Ristorazione basata su prodotti autoctoni di qualità. Promozione dell’agricoltura locale. Salvaguardia del territorio. Diffusione di cultura. Queste quattro brevi proposizioni potrebbero fra non molto essere tra loro collegate, in qualche piccolo caso (virtuoso) lo sono già. Questo hanno raccontato lunedì a “Dalla terra alla tavola” – conferenza tenutasi presso Cascina Galbusera Nera nel cuore del Parco Regionale di Montevecchia e Valle del Curone – Giacomo Mojoli dell’Università delle scienze gastronomiche, Mattia Vezzola, enologo, e alcuni ristoratori delle provincie di Lecco e Sondrio aderenti al progetto Slow Cooking.
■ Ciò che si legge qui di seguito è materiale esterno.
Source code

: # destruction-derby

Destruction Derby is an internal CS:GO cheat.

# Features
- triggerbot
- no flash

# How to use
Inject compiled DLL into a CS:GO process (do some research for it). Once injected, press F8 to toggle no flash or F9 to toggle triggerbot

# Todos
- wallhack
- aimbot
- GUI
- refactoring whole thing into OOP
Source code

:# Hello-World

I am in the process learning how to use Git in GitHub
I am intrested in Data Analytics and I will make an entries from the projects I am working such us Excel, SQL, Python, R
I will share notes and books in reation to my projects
L’incontro è stato organizzato da Slow Food proprio al fine di presentare il nuovo progetto legato direttamente al mondo della ristorazione, nel quale sono (per ora) coinvolti dodici ristoratori, uniti dal tentativo di riportare sulle tavole lombarde alimenti locali di qualità, prodotti, cucinati e consumati all’insegna del gusto e, soprattutto, con consapevolezza.

Il progetto – ha raccontato Maurizio Vaninetti socio fondatore dell’associazione Slow Cooking – nasce a Sondrio dalla presa di coscienza che in Valtellina si è diventati bravissimi a vendere ciò che non si produce, questo negli anni ha permesso lo sviluppo di processi che hanno sottratto spazi all’agricoltura e il benessere futuro degli abitanti locali”.
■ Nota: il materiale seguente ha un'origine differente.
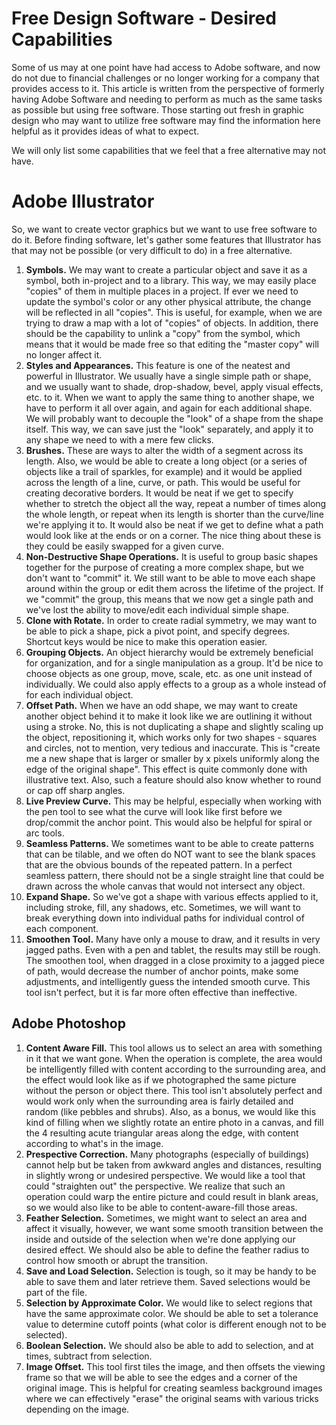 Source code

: # Free Design Software - Desired Capabilities

Some of us may at one point have had access to Adobe software, and now do not due to financial challenges or no longer working
for a company that provides access to it. This article is written from the perspective of formerly having Adobe Software and
needing to perform as much as the same tasks as possible but using free software. Those starting out fresh in graphic design
who may want to utilize free software may find the information here helpful as it provides ideas of what to expect.

We will only list some capabilities that we feel that a free alternative may not have.

# Adobe Illustrator
So, we want to create vector graphics but we want to use free software to do it. Before finding software, let's gather some
features that Illustrator has that may not be possible (or very difficult to do) in a free alternative.

1. **Symbols.** We may want to create a particular object and save it as a symbol, both in-project and to a library. This way,
we may easily place "copies" of them in multiple places in a project. If ever we need to update the symbol's color or any other
physical attribute, the change will be reflected in all "copies". This is useful, for example, when we are trying to draw a
map with a lot of "copies" of objects. In addition, there should be the capability to unlink a "copy" from the symbol, which
means that it would be made free so that editing the "master copy" will no longer affect it.
2. **Styles and Appearances.** This feature is one of the neatest and powerful in Illustrator. We usually have a single simple
path or shape, and we usually want to shade, drop-shadow, bevel, apply visual effects, etc. to it. When we want to apply the 
same thing to another shape, we have to perform it all over again, and again for each additional shape. We will probably want 
to decouple the "look" of a shape from the shape itself. This way, we can save just the "look" separately, and apply it to
any shape we need to with a mere few clicks.
3. **Brushes.** These are ways to alter the width of a segment across its length. Also, we would be able to create a long
object (or a series of objects like a trail of sparkles, for example) and it would be applied across the length of a line,
curve, or path. This would be useful for creating decorative borders. It would be neat if we get to specify whether to
stretch the object all the way, repeat a number of times along the whole length, or repeat when its length is shorter than
the curve/line we're applying it to. It would also be neat if we get to define what a path would look like at the ends or
on a corner. The nice thing about these is they could be easily swapped for a given curve.
4. **Non-Destructive Shape Operations.** It is useful to group basic shapes together for the purpose of creating a more
complex shape, but we don't want to "commit" it. We still want to be able to move each shape around within the group or edit
them across the lifetime of the project. If we "commit" the group, this means that we now get a single path and we've lost the
ability to move/edit each individual simple shape.
5. **Clone with Rotate.** In order to create radial symmetry, we may want to be able to pick a shape, pick a pivot point, and
specify degrees. Shortcut keys would be nice to make this operation easier.
6. **Grouping Objects.** An object hierarchy would be extremely beneficial for organization, and for a single manipulation
as a group. It'd be nice to choose objects as one group, move, scale, etc. as one unit instead of individually. We could also
apply effects to a group as a whole instead of for each individual object.
7. **Offset Path.** When we have an odd shape, we may want to create another object behind it to make it look like we are
outlining it without using a stroke. No, this is not duplicating a shape and slightly scaling up the object, repositioning it,
which works only for two shapes - squares and circles, not to mention, very tedious and inaccurate. This is "create me a new
shape that is larger or smaller by x pixels uniformly along the edge of the original shape". This effect is quite commonly
done with illustrative text. Also, such a feature should also know whether to round or cap off sharp angles.
8. **Live Preview Curve.** This may be helpful, especially when working with the pen tool to see what the curve will look like first
before we drop/commit the anchor point. This would also be helpful for spiral or arc tools.
9. **Seamless Patterns.** We sometimes want to be able to create patterns that can be tilable, and we often do NOT want to see
the blank spaces that are the obvious bounds of the repeated pattern. In a perfect seamless pattern, there should not be a single
straight line that could be drawn across the whole canvas that would not intersect any object.
10. **Expand Shape.** So we've got a shape with various effects applied to it, including stroke, fill, any shadows, etc. Sometimes,
we will want to break everything down into individual paths for individual control of each component.
11. **Smoothen Tool.** Many have only a mouse to draw, and it results in very jagged paths. Even with a pen and tablet, the
results may still be rough. The smoothen tool, when dragged in a close proximity to a jagged piece of path, would decrease
the number of anchor points, make some adjustments, and intelligently guess the intended smooth curve. This tool isn't
perfect, but it is far more often effective than ineffective.

## Adobe Photoshop
1. **Content Aware Fill.** This tool allows us to select an area with something in it that we want gone. When the operation
is complete, the area would be intelligently filled with content according to the surrounding area, and the effect would
look like as if we photographed the same picture without the person or object there. This tool isn't absolutely perfect
and would work only when the surrounding area is fairly detailed and random (like pebbles and shrubs). Also, as a bonus,
we would like this kind of filling when we slightly rotate an entire photo in a canvas, and fill the 4 resulting acute
triangular areas along the edge, with content according to what's in the image.
2. **Prespective Correction.** Many photographs (especially of buildings) cannot help but be taken from awkward angles and
distances, resulting in slightly wrong or undesired perspective. We would like a tool that could "straighten out" the perspective.
We realize that such an operation could warp the entire picture and could result in blank areas, so we would also like to
be able to content-aware-fill those areas.
3. **Feather Selection.** Sometimes, we might want to select an area and affect it visually, however, we want some smooth transition
between the inside and outside of the selection when we're done applying our desired effect. We should also be able to define
the feather radius to control how smooth or abrupt the transition.
4. **Save and Load Selection.** Selection is tough, so it may be handy to be able to save them and later retrieve them. Saved
selections would be part of the file.
5. **Selection by Approximate Color.** We would like to select regions that have the same approximate color. We should be able to
set a tolerance value to determine cutoff points (what color is different enough not to be selected).
6. **Boolean Selection.** We should also be able to add to selection, and at times, subtract from selection.
7. **Image Offset.** This tool first tiles the image, and then offsets the viewing frame so that we will be able to see the edges
and a corner of the original image. This is helpful for creating seamless background images where we can effectively "erase" the
original seams with various tricks depending on the image.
E’ sulla base di questa amara presa di coscienza, che alcuni ristoratori, qualche anno fa, si uniscono attorno a una comune visione e fondano questa associazione. Per loro il cibo è momento di convivialità, potenziale veicolo per la valorizzazione della cultura e dei saperi locali, volano per la creazione di un modello basato sui prodotti stagionali e locali, in grado di preservare il paesaggio, sostenere un ciclo economico di qualità, rigenerare il territorio e l’idea che si ha dello stesso.

Nove ristoratori – ha sottolineato infatti Mojoli, portavoce nazionale di Slow Food – creano una domanda territoriale pari a quella di 9.000 abitanti. Partendo da questa osservazione è facile capire come estendendo questa rete, che vede nel cibo qualità, valori e convivialità, si possa creare su piccola scala un modello che rafforza reti territoriali, economia e qualità del vivere. Un modello forte che si crea senza chiedere aiuto alle istituzioni o ad altri attori sociali ed economici. Per questo motivo, e per l’esito positivo ottenuto dai primi esperimenti valtellinesi, abbiamo deciso di provare ad estendere il progetto anche nel comprensorio comasco e lecchese, dove abbiamo incontrato alcuni ristoratori pronti ad accettare questa scommessa. Ovviamente puntiamo tanto ad estendere quanto a intensificare le reti presenti nel territorio”.

Durante la conferenza è stata anche presentata la mostra fotografica “La terra, la vite, le mani” ritratti di produttori e artigiani del vino a cura di due giornaliste giapponesi, Keiko Kato e Maika Masuko, che hanno provato, immortalando gli uomini, a raccontare il vino e la vita nelle vigne. L’idea che sta alla base della mostra, hanno spiegato le due giornaliste, è quella di sottolineare il valore centrale della persone e delle relazioni umane nel mondo della produzione e del consumo alimentare. Secondo Maika Masuko, infatti: “arte e agricoltura si incontrano dentro a un calice di “rosso”. Davanti a un bicchiere o in buon piatto possiamo riconoscere un insieme di importanti riferimenti territoriali, la cultura che abita un luogo; una cultura che dobbiamo promuovere e valorizzare per scongiurare i pericoli dovuti all’omologazione dei gusti e delle varietà, all’aggressione al territorio da parte delle speculazioni, all’erosione di una cultura alimentare sedimentata”.

Questo sarà possibile – ha poi concluso Vezzola – solo se il settore agro-alimentare saprà ritrovare il significato delle parole “coscienza” e “reputazione”, parole che hanno fondato una società e un’educazione durante il dopoguerra, ma che sono state nel tempo messe da parte in nome dell’avidità e all’inseguimento di troppi modelli negativi”.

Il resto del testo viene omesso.